I pointed at the tube in his hands. “I want you to squeeze all the toothpaste out of that tube into the sink here.”
Without questioning, and curious to see the trick, he did as I said. He squeezed the toothpaste out into a little white pile in the sink. “Okay. Done.” He said and looked at me as if to say “What Next?”
“Are you sure it’s all out?” I said, “Really squeeze that tube. Flatten it completely and roll it up and make sure you squeeze every last bit of toothpaste out.”
He set to it again. This time he was very diligent. He squeezed and pressed his thumbs down on the sink and rolled it up tight as it would go. Finally, after inspecting closely, he looked up and said, “Okay – that’s it for sure now. Nothing left.“ “You’re sure? Totally empty?” “Yep – totally!”

“Okay then. Here’s what you do next…..” I whispered to him conspiratorily. He looked at me eagerly, waiting for the next step in the 'trick'
So I pointed at the toothpaste, “Now I want you to put the toothpaste BACK in the tube.”

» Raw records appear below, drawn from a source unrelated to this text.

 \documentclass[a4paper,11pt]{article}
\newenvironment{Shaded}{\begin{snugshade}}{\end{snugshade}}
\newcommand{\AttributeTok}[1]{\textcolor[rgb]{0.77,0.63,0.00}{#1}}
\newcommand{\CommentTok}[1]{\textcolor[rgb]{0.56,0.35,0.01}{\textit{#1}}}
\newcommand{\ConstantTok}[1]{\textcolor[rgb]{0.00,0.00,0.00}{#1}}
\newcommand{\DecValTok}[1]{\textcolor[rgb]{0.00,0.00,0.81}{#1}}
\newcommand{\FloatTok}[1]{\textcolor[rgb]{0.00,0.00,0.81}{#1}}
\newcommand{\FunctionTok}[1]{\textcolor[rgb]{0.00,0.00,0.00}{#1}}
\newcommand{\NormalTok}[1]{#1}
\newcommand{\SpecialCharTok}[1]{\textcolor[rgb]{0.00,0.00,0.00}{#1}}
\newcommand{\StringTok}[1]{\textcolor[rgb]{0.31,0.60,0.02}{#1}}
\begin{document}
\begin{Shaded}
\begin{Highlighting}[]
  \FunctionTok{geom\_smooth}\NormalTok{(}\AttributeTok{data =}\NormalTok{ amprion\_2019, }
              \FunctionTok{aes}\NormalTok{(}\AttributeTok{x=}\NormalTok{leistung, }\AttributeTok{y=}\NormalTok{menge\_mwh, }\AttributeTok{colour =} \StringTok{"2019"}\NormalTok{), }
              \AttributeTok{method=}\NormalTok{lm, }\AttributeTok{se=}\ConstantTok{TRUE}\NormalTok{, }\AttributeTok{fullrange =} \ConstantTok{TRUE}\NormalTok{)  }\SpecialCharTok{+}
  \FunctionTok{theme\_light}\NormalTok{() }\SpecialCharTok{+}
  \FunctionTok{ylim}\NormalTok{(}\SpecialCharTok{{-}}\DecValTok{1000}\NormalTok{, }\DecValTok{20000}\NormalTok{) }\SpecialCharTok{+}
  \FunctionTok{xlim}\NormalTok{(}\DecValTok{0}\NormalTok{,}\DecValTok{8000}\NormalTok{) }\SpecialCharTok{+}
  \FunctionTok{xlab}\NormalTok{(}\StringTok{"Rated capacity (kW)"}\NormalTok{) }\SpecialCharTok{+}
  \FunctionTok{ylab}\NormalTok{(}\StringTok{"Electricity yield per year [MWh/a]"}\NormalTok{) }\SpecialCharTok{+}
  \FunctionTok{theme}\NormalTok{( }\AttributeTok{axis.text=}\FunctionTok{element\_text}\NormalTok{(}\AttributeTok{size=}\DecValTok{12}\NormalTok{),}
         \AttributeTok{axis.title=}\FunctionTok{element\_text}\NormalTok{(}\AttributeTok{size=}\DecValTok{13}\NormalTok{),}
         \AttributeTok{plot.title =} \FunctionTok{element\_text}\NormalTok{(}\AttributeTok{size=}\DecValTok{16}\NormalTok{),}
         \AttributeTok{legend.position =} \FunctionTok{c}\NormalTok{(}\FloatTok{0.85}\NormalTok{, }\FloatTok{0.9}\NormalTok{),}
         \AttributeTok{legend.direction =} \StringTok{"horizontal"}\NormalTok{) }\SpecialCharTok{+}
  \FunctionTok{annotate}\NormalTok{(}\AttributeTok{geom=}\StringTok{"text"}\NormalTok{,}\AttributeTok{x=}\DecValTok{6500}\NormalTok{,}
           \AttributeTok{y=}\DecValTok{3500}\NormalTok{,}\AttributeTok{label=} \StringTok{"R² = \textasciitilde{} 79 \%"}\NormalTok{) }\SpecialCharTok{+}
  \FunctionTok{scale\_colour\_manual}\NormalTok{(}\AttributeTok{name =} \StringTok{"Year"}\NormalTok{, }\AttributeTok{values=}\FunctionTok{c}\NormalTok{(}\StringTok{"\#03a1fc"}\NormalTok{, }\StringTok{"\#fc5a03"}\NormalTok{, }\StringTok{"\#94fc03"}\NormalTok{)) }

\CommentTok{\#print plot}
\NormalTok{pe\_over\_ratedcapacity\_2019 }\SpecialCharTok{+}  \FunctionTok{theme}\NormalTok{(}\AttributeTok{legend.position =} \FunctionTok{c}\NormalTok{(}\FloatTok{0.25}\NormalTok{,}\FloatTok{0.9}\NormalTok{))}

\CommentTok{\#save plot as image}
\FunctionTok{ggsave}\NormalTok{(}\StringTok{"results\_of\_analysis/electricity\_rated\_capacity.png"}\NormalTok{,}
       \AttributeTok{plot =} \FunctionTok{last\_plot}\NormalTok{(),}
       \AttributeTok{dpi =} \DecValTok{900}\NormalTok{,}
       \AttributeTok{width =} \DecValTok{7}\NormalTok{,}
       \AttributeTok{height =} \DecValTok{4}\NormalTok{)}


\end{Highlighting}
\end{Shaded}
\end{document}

He looked puzzled. As if he didn’t understand me. Then he looked at the flattened little tube, and looked at me again. “Go on” I said. “You got it out, now put it back in…” He tried scooping it back in the open end but of course he couldn’t do it, so he stopped and looked up and said, “It’s impossible. You can’t put it back the way it was.”

“Exactly, Mike.” I said. “That is the lesson. Sometimes we do things that cannot be undone. Sometimes we say things we cannot un-say. Like what you said outside a few minutes ago. That’s why it always pays to think before you act. Whenever you feel you are about to say or do something you cannot undo later, remember back to this day. Remember the toothpaste lesson. Okay?” He nodded.

I hope he did remember.

3 Comments:

At 2/11/2006 5:36 PM, Blogger Ptelea said...

Interesting - I don't think I would have attempted to reason with a young child. But this technique would definitely plant an idea (visual image)in their mind. I wonder how you came up with this idea.

I think I could stand to learn this lesson a little better sometimes!

 
At 2/11/2006 6:55 PM, Blogger Val Serrie said...

Mike was perhaps 10 at the time, I think. He was certainly old enough to understand the lesson. (but apparently not quite old enough to have learned it on his own)
Not that it's relevent, but he eventually became a Porsche mechanic.

As for thinking of the idea, I just came up with a metaphor for a non-undoable thing, and then literalized it.

Thanks!

 
At 8/24/2011 10:33 AM, Anonymous Fred Collinsworth said...

The uncle must have taken the inspiration from the lesson on rumors, where the boy was made to put back all the feathers from a pillow. It was a bit of a waste of toothpaste but it did drive home the point.